# Your assignment:
Transcribe each entry exactly; skip the images.
*** Opening of Data for analysis ***
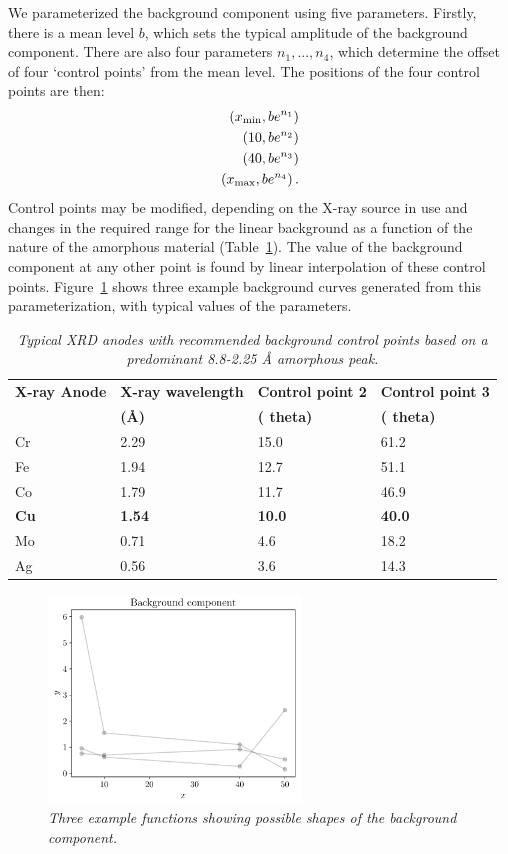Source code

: \documentclass[review]{elsarticle}
\newcommand{\x}{x}
\begin{document}
We parameterized the background component using
five parameters. Firstly, there is a mean level $b$, which sets the
typical amplitude of the background component. There are also four parameters
$n_1, ..., n_4$, which determine the offset of four `control points'
from the mean level. The positions of the four control points are then:
\begin{align}
\left(\x_{\rm min}, be^{n_1}\right) \nonumber\\
\left(10, be^{n_2}\right) \nonumber\\
\left(40, be^{n_3}\right) \nonumber\\
\left(\x_{\rm max}, be^{n_4}\right). \nonumber
\end{align}
Control points may be modified, depending on the X-ray source in use and changes in the required range for the linear background as a function of the nature of the amorphous material (Table~\ref{tab:anode}). The value of the background component at any other point is found by
linear interpolation of these control points.
Figure~\ref{fig:background} shows three example
background curves generated from this parameterization, with typical
values of the parameters.

\begin{table}
\footnotesize
\centering
\begin{tabular}{|llll|}
\hline
{\bf X-ray Anode}      &   {\bf X-ray wavelength}   &  {\bf Control point 2} & {\bf Control point 3}\\
 &   {\bf (\AA)}   &  {\bf(\degree 2 theta)} & {\bf(\degree 2 theta)}\\
\hline
Cr & 2.29 & 15.0 & 61.2\\
Fe & 1.94 & 12.7 & 51.1\\
Co & 1.79 & 11.7 & 46.9\\
{\bf Cu} & {\bf 1.54} & {\bf 10.0} & {\bf 40.0}\\
Mo & 0.71 & 4.6 & 18.2\\
Ag & 0.56 & 3.6 & 14.3\\
\hline
\end{tabular}
\caption{\it Typical XRD anodes with recommended background control points based on a predominant 8.8-2.25 {\AA}  amorphous peak.\label{tab:anode}}
\end{table}

\begin{figure}[!ht]
\centering
\includegraphics[width=0.6\textwidth]{figures/background.pdf}
\caption{\it Three example functions showing possible shapes of the
background component.\label{fig:background}}
\end{figure}
\end{document}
*** Close of Data for analysis ***
# Exercise answer:
Source code

: \documentclass[review]{elsarticle}
\newcommand{\x}{x}
\begin{document}
We parameterized the background component using
five parameters. Firstly, there is a mean level $b$, which sets the
typical amplitude of the background component. There are also four parameters
$n_1, ..., n_4$, which determine the offset of four `control points'
from the mean level. The positions of the four control points are then:
\begin{align}
\left(\x_{\rm min}, be^{n_1}\right) \nonumber\\
\left(10, be^{n_2}\right) \nonumber\\
\left(40, be^{n_3}\right) \nonumber\\
\left(\x_{\rm max}, be^{n_4}\right). \nonumber
\end{align}
Control points may be modified, depending on the X-ray source in use and changes in the required range for the linear background as a function of the nature of the amorphous material (Table~\ref{tab:anode}). The value of the background component at any other point is found by
linear interpolation of these control points.
Figure~\ref{fig:background} shows three example
background curves generated from this parameterization, with typical
values of the parameters.

\begin{table}
\footnotesize
\centering
\begin{tabular}{|llll|}
\hline
{\bf X-ray Anode}      &   {\bf X-ray wavelength}   &  {\bf Control point 2} & {\bf Control point 3}\\
 &   {\bf (\AA)}   &  {\bf(\degree 2 theta)} & {\bf(\degree 2 theta)}\\
\hline
Cr & 2.29 & 15.0 & 61.2\\
Fe & 1.94 & 12.7 & 51.1\\
Co & 1.79 & 11.7 & 46.9\\
{\bf Cu} & {\bf 1.54} & {\bf 10.0} & {\bf 40.0}\\
Mo & 0.71 & 4.6 & 18.2\\
Ag & 0.56 & 3.6 & 14.3\\
\hline
\end{tabular}
\caption{\it Typical XRD anodes with recommended background control points based on a predominant 8.8-2.25 {\AA}  amorphous peak.\label{tab:anode}}
\end{table}

\begin{figure}[!ht]
\centering
\includegraphics[width=0.6\textwidth]{figures/background.pdf}
\caption{\it Three example functions showing possible shapes of the
background component.\label{fig:background}}
\end{figure}
\end{document}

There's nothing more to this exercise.